The chain of hospitality did not end there. After Sue arrived in May 1969, she got a job at Provident Bookstore. The manager, Aaron Klassen, and his wife Helen became mentors to us, and had us in their home with their young children from time to time to experience “normal” life. Jake Enns, Peter’s father, got me a job at the Mutual Life Assurance Company after about a year in Canada.

When I decided to complete my bachelor’s degree at the University of Waterloo in 1972, the first course I took was Frank Epp’s “Canadian minorities” class. Frank had visited Goshen College while I was there, and had spoken passionately against the Vietnam War. I trusted Frank, and his activist Christian peacemaking attracted me. Walter Klaassen introduced me to 16th-century Anabaptism, which I found absolutely gripping.

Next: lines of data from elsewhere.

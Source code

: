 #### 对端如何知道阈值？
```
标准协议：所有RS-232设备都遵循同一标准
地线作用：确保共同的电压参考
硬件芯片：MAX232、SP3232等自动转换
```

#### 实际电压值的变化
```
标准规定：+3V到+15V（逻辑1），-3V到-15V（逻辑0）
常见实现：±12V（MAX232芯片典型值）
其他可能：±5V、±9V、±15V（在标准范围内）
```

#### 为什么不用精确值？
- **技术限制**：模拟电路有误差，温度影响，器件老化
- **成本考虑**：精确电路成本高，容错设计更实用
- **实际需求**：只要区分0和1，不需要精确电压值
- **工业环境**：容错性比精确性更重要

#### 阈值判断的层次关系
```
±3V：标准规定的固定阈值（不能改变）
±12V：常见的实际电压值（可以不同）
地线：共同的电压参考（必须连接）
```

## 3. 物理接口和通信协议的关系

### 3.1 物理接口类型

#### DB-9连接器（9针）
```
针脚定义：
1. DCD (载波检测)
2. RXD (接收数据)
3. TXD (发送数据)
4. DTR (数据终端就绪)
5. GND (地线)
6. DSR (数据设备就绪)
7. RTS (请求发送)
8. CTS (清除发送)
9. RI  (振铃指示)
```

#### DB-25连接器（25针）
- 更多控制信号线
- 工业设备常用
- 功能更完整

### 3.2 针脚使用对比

About the same time, Sue and I began to occasionally attend Rockway Mennonite Church, then still meeting in the library at Rockway Mennonite School. John W. Snyder, the pastor, had a way of welcoming you without pushing any expectations. There were other “draft people” at Rockway Mennonite, and a sermon on the theology of Bob Dylan convinced me it was time to come back.

I had been baptized as an 11-year-old in my home church, but I asked for baptism again to mark this recommitment. This took place in October 1974, almost six years to the day after I first entered Canada. In my comments on the meaning of the baptism, I confessed my faith was not traditionally orthodox, but the church still made space for me as a follower of Jesus.

Not all encounters with the Mennonite community in our first years were positive, but the balance was overwhelmingly welcoming. The church kept singing, and we eventually joined in.

Did the persona of the marginalized radical refugee survive in any form? Others will have to answer that. I tried law school for part of a year, but discovered it wasn’t for me. My passion was really history. In the 1980s, when part of the executive board of Mennonite Church Eastern Canada and its predecessors, and later with MC Canada, I advocated for conference staff who wished to avoid paying war taxes. I advocated for homosexuals who sought greater acceptance in the church. I worked hard for the conference “integration” in Ontario that became MC Eastern Canada partly because I believed the church needed to include more than our individual Swiss/Amish/Russian Mennonite historical streams.

Thank you for inviting me to sing the Doxology. I hope we continue to invite others to join in as well.